City officials denied the group’s permit request due to an overlap with a family-friendly 5K race set to take place at the Boston Commons that same day.
Resist Marxism’s Rally for the Republic aims to bring together an estimated 2,000 individuals to rally against anti-nationalist actions and, “defend freedom of speech in Boston from the machinations of [Boston] Mayor Marty Walsh and the violence of the mobs,” according to the official Resist Marxism website.
The group will stop at nothing to host their rally, said a spokesperson for the group Resist Marxism, who wished to remain anonymous.
“We are exercising our First Amendment rights and will not be deterred by threats,” the spokesperson said.
Resist Marxism does not desire to engage in aggressive dialogue or violence, despite allegations that they provided a platform for racist speech at the August rally, according to the site. Dubbed the Boston Free Speech Rally, the gathering of a free speech group at the Common following the incident in Charlottesville drew thousands of counter-protestors, The Daily Free Press reported.
Ryan Woods, director of external affairs for the Boston Parks and Recreation Department, said Resist Marxism submitted their permit application on Sept. 18, but a preexisting application for the Camp Harbor View 5K road race had been filed months before on March 1 and took precedence.
Woods said Resist Marxism was immediately alerted of the scheduling issue, but argued over event timing, rather than adjusting their schedule.
“We offered them a permit for the 19th instead, but they refused it and said it was impossible because they had a speaker and attendees that were flying in from out of state,” Woods said. “So, they told us they were still going ahead with their event on the 18th.”
Resist Marxism claims they did not receive an email denying their permit request until Oct. 26 — long after the 10-business-day waiting period the Boston Parks and Recreation Department outlines on their website.
“They did attempt to get us to move the rally to November 19th in exchange for a permit, but, unfortunately, it was too late,” Resist Marxism said on the site. “Plane tickets had already been purchased, hotel arrangements had been made, and people had scheduled time off.”
Woods said because group demonstrations are a daily occurrence in the Boston Common, and most organizers do not apply for permits, the City will take no restrictive measures to prevent the rally.

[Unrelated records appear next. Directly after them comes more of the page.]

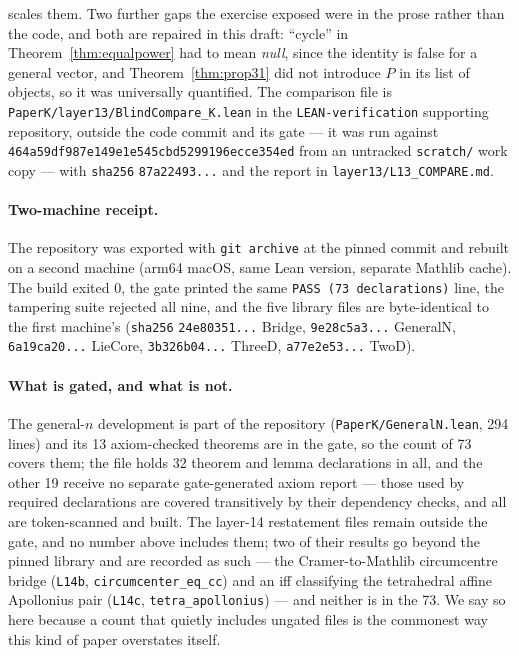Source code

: \documentclass[11pt]{article}
\theoremstyle{definition}
\theoremstyle{remark}
\newcommand{\pkcommit}{464a59df987e149e1e545cbd5299196ecce354ed}
\begin{document}
 scales them. Two further gaps the exercise exposed were in the prose rather
than the code, and both are repaired in this draft: ``cycle'' in
Theorem~\ref{thm:equalpower} had to mean \emph{null}, since the identity is false for a general
vector, and Theorem~\ref{thm:prop31} did not introduce $P$ in its list of objects, so it was
universally quantified. The comparison file is \texttt{PaperK/layer13/BlindCompare\_K.lean} in the
\texttt{LEAN-verification} supporting repository, outside the code commit and its gate --- it was run
against \texttt{\pkcommit} from an untracked \texttt{scratch/} work copy --- with
\texttt{sha256} \texttt{87a22493...} and the report in
\texttt{layer13/L13\_COMPARE.md}.

\paragraph{Two-machine receipt.} The repository was exported with \texttt{git archive} at the
pinned commit and rebuilt on a second machine (arm64 macOS, same Lean version, separate Mathlib
cache). The build exited 0, the gate printed the same \texttt{PASS (73 declarations)} line, the
tampering suite rejected all nine, and the five library files are byte-identical to the first
machine's (\texttt{sha256} \texttt{24e80351...} Bridge, \texttt{9e28c5a3...} GeneralN,
\texttt{6a19ca20...} LieCore, \texttt{3b326b04...} ThreeD, \texttt{a77e2e53...} TwoD).

\paragraph{What is gated, and what is not.} The general-$n$ development is part of the repository
(\texttt{PaperK/GeneralN.lean}, 294 lines) and its 13 axiom-checked theorems are in the gate, so the
count of 73 covers them; the file holds 32 theorem and lemma declarations in all, and the other 19
receive no separate gate-generated axiom report --- those used by required declarations are covered
transitively by their dependency checks, and all are token-scanned and built. The layer-14
restatement files remain outside the gate, and no number above includes them; two of their results go
beyond the pinned library and are recorded as such --- the Cramer-to-Mathlib circumcentre bridge
(\texttt{L14b}, \texttt{circumcenter\_eq\_cc}) and an iff classifying the tetrahedral affine
Apollonius pair (\texttt{L14c}, \texttt{tetra\_apollonius}) --- and neither is in the 73. We say so here because a count that quietly includes
ungated files is the commonest way this kind of paper overstates itself.
\end{document}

“Groups have their freedom of speech every week in the park,” Woods said. “So, [Resist Marxism is] allowed to come that day and have their own peaceful rally, as they say they plan to do, and we won’t stop them from doing that.”
Professor Lawrence Friedman of New England Law explained that, ordinarily, there are legal restrictions on organized speech events in public parks like the Common, and that he is surprised by the City’s leniency in allowing the rally to go on without a permit.

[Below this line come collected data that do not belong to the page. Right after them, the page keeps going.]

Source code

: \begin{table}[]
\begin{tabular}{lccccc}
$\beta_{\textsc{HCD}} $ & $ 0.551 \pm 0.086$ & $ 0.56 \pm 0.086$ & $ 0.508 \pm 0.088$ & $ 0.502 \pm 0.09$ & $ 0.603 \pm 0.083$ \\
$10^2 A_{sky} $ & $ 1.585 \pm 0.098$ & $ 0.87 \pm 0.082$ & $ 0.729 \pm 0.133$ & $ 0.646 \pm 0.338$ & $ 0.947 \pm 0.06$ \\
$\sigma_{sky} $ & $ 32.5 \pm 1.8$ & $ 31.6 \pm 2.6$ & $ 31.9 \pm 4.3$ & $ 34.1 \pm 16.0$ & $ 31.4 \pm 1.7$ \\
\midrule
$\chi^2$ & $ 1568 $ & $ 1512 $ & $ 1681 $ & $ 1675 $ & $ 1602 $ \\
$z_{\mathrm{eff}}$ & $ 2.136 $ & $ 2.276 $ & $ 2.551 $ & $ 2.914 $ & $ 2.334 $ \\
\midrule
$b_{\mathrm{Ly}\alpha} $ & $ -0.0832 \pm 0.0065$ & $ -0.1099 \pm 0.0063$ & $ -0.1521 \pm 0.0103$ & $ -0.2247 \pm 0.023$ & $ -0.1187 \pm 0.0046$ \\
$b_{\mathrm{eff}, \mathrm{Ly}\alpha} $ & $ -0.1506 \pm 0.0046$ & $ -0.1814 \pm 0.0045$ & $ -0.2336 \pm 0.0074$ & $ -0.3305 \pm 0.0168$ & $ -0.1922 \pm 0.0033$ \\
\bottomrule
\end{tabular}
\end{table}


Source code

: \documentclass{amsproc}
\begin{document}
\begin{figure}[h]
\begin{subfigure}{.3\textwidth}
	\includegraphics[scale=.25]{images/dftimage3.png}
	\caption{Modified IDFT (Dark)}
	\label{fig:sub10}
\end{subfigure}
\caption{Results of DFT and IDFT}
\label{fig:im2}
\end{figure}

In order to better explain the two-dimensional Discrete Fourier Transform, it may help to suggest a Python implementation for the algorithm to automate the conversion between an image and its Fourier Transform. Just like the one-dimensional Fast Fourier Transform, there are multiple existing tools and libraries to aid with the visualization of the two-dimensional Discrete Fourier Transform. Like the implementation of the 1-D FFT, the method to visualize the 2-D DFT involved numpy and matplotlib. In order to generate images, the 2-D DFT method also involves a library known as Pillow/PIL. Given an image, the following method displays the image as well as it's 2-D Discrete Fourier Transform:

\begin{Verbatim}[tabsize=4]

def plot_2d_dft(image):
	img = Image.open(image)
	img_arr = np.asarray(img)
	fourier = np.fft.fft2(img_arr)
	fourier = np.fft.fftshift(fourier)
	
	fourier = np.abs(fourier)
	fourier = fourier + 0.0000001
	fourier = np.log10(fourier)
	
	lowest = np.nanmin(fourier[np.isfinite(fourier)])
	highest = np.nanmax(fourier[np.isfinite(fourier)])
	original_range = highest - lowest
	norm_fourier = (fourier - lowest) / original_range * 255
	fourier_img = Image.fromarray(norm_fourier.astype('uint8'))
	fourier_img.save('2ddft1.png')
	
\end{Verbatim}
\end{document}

“Typically, it is illegal for rally organizers to proceed without a permit,” Friedman said. “But, it seems that the City, in its discretion, will allow the unpermitted rally to go forward, albeit without sound amplification.”

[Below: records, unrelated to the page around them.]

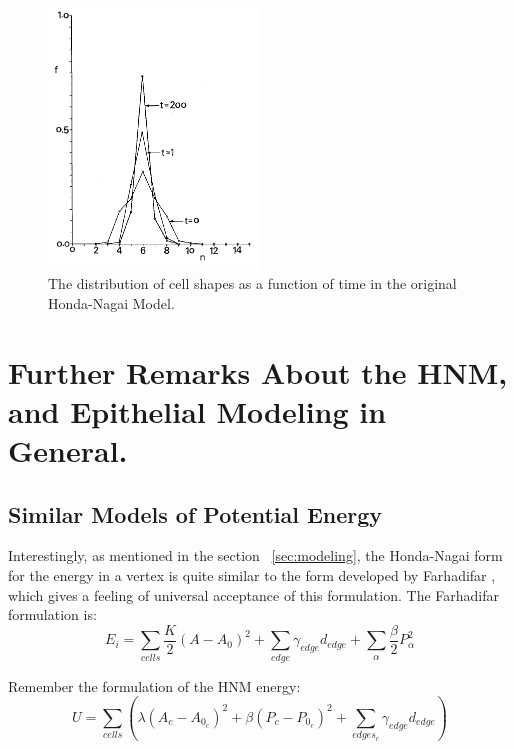 \begin{figure}[ht]
\includegraphics[width=0.5\textwidth]{../diagrams/distibutionHonda.png}
\caption[Distribution of Cell Shapes]{The distribution of cell shapes as a function of time \cite{HondaNagai} in the original Honda-Nagai Model.}
\end{figure}

\section{Further Remarks About the HNM, and Epithelial Modeling in General.}
\subsection{Similar Models of Potential Energy}
Interestingly, as mentioned in the section ~\ref{sec:modeling}, the Honda-Nagai form for the energy in a vertex is quite similar to the form developed by Farhadifar \cite{Farhadifar}, which gives a feeling of universal acceptance of this formulation. The Farhadifar formulation is:
\begin{equation}
E_i = \sum\limits_{cells}\frac K2(A - A_0)^2 + \sum\limits_{edge}\gamma_{edge}d_{edge} + \sum\limits_{\alpha}\frac\beta2P_\alpha^2
\end{equation}

Remember the formulation of the HNM energy:
\begin{equation*}
U = \sum\limits_{cells}\left(\lambda(A_c - A_{0_c})^2 + \beta(P_c - P_{0_c})^2 + \sum_{edges_c}\gamma_{edge}d_{edge}\right)
\end{equation*}


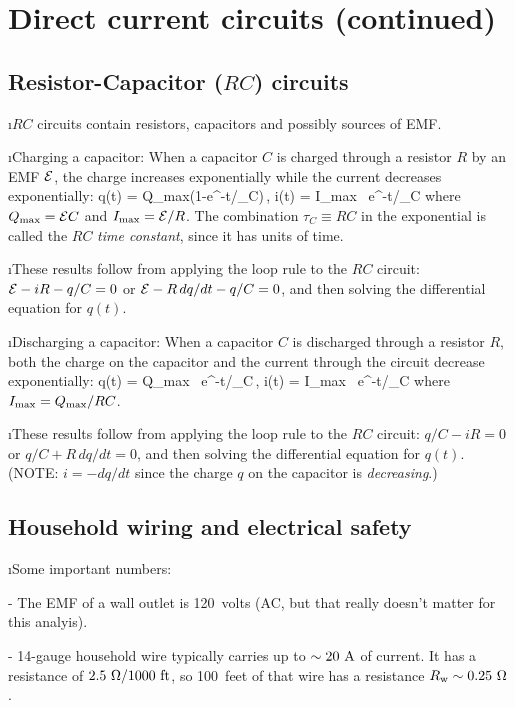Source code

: \section{Direct current circuits (continued)}

\subsection{Resistor-Capacitor ($RC$) circuits}

\bi
\i $RC$ circuits contain resistors, capacitors and possibly
sources of EMF.

\i Charging a capacitor:
When a capacitor $C$ is charged through a resistor $R$ 
by an EMF ${\cal E}$, the charge increases exponentially
while the current decreases exponentially:
%
\be
q(t) = Q_{\rm max}\left(1-e^{-t/\tau_C}\right)\,,
\qquad
i(t) = I_{\rm max} \, e^{-t/\tau_C}
\ee
%
where 
$Q_{\rm max} = {\cal E}C$ and
$I_{\rm max} = {\cal E}/R$.
The combination $\tau_C\equiv RC$ in the 
exponential is called the $RC$ 
{\em time constant}, since it has units of time.

\i These results follow from applying the loop 
rule to the $RC$ circuit:
${\cal E} - i R- {q}/{C} =0$ or
${\cal E} - R\,{dq}/{dt}- {q}/{C} =0$,
and then solving the differential equation
for $q(t)$.

\i Discharging a capacitor:
When a capacitor $C$ is discharged through a resistor
$R$, both the charge on the capacitor and the current
through the circuit decrease exponentially:
%
\be
q(t) = Q_{\rm max} \, e^{-t/\tau_C}\,,
\qquad
i(t) = I_{\rm max} \, e^{-t/\tau_C}
\ee
%
where $I_{\rm max} = Q_{\rm max}/RC$.

\i These results follow from applying the loop 
rule to the $RC$ circuit:
${q}/{C} -i R=0$ or
${q}/{C} + R\,{dq}/{dt} =0$,
and then solving the differential equation
for $q(t)$.
(NOTE: $i = -dq/dt$ since the charge $q$ on the capacitor
is {\em decreasing}.)

\ei

\subsection{Household wiring and electrical safety}

\bi
\i Some important numbers:

- The EMF of a wall outlet is 120~volts (AC, but that really
doesn't matter for this analyis).

- 14-gauge household wire typically carries up to $\sim 20~{\rm A}$ 
of current.
It has a resistance of $2.5~\Omega/1000~{\rm ft}$, 
so 100~feet of that wire has a resistance 
$R_{\rm w} \sim 0.25~\Omega$.

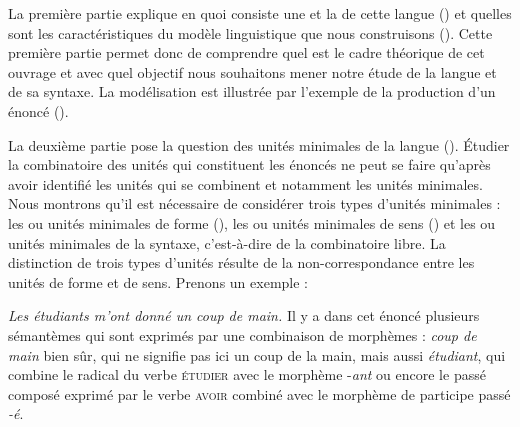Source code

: La première partie explique en quoi consiste une  et la  de cette langue () et quelles sont les caractéristiques du modèle linguistique que nous construisons (). Cette première partie permet donc de comprendre quel est le cadre théorique de cet ouvrage et avec quel objectif nous souhaitons mener notre étude de la langue et de sa syntaxe. La modélisation est illustrée par l’exemple de la production d’un énoncé ().

La deuxième partie pose la question des unités minimales de la langue (). Étudier la combinatoire des unités qui constituent les énoncés ne peut se faire qu’après avoir identifié les unités qui se combinent et notamment les unités minimales. Nous montrons qu’il est nécessaire de considérer trois types d’unités minimales : les  ou unités minimales de forme (), les  ou unités minimales de sens () et les  ou unités minimales de la syntaxe, c’est-à-dire de la combinatoire libre. La distinction de trois types d’unités résulte de la non-correspondance entre les unités de forme et de sens. Prenons un exemple :

\ea
    \textit{Les étudiants m’ont donné un coup de main.}
\z
Il y a dans cet énoncé plusieurs sémantèmes qui sont exprimés par une combinaison de morphèmes : \textit{coup de main} bien sûr, qui ne signifie pas ici un coup de la main, mais aussi \textit{étudiant}, qui combine le radical du verbe \textsc{étudier} avec le morphème -\textit{ant} ou encore le passé composé exprimé par le verbe \textsc{avoir} combiné avec le morphème de participe passé \textit{{}-é}.

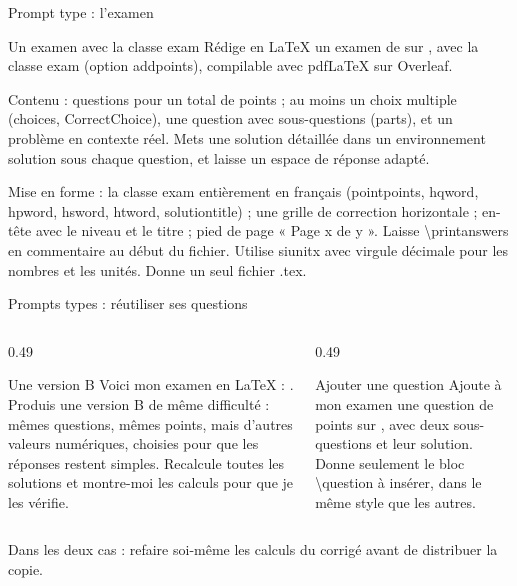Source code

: \begin{frame}{Prompt type : l'examen}
  \begin{Prompt}{Un examen avec la classe exam}
    \footnotesize Rédige en LaTeX un examen de  sur , avec la classe exam
    (option addpoints), compilable avec pdfLaTeX sur Overleaf.

    Contenu :  questions pour un total de  points ;
    au moins un choix multiple (choices, CorrectChoice), une question avec
    sous-questions (parts), et un problème en contexte réel. Mets une
    solution détaillée dans un environnement solution sous chaque question,
    et laisse un espace de réponse adapté.

    Mise en forme : la classe exam entièrement en français (pointpoints,
    hqword, hpword, hsword, htword, solutiontitle) ; une grille de
    correction horizontale ; en-tête avec le niveau et le titre ; pied de
    page « Page x de y ». Laisse \textbackslash printanswers en
    commentaire au début du fichier. Utilise siunitx avec virgule décimale
    pour les nombres et les unités. Donne un seul fichier .tex.
  \end{Prompt}
\end{frame}

\begin{frame}{Prompts types : réutiliser ses questions}
  \begin{columns}[T]
    \begin{column}{0.49\textwidth}
      \begin{Prompt}{Une version B}
        \scriptsize Voici mon examen en LaTeX : . Produis
        une version B de même difficulté : mêmes questions, mêmes points,
        mais d'autres valeurs numériques, choisies pour que les réponses
        restent simples. Recalcule toutes les solutions et montre-moi les
        calculs pour que je les vérifie.
      \end{Prompt}
    \end{column}
    \begin{column}{0.49\textwidth}
      \begin{Prompt}{Ajouter une question}
        \scriptsize Ajoute à mon examen une question de  points
        sur , avec deux
        sous-questions et leur solution. Donne seulement le bloc
        \textbackslash question à insérer, dans le même style que les
        autres.
      \end{Prompt}
    \end{column}
  \end{columns}
  \vspace{6pt}
  \small Dans les deux cas : refaire soi-même les calculs du corrigé avant
  de distribuer la copie.
\end{frame}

Several Boston residents expressed varying opinions concerning the rally overlapping with a family event.
Anna Duarte, 31, of Dorchester, said, as a mother, she is concerned by the prospect of a controversial organization interfering with a children’s event.
“Despite whatever claims the organizers make about planning for a civil rally they could be disruptive, or even aggressive, like many rallies in the Common are, and that makes me uneasy about this overlapping with an event meant for children,” Duarte said.
Chris Anderson, 40, of Beacon Hill, said he believes any organization should be welcome to express their views in Boston, but Resist Marxism must take responsibility if the rally disturbs the children attending the road race.
“If one group can hold an event, others should be able to do the same, no matter their views and the city shouldn’t discriminate with issuing permits based on those views,” Anderson said. “Though, if the rally gets out of hand, that’s on Resist Marxism because they did it when asked not to, with the knowledge that kids would be around.”
Cassie Lee, 26, of Brighton, said she was disappointed by Resist Marxism’s unwillingness to be flexible with their planning and believes the rally will attract a considerable number of counter protesters.
“I don’t think they should’ve been denied the permit just because they’ve been accused of giving racists a platform to spew hate speech, but I think it says a lot about their organization’s values that they refused to move their rally back even a single day to let the kids have their race,” Lee said.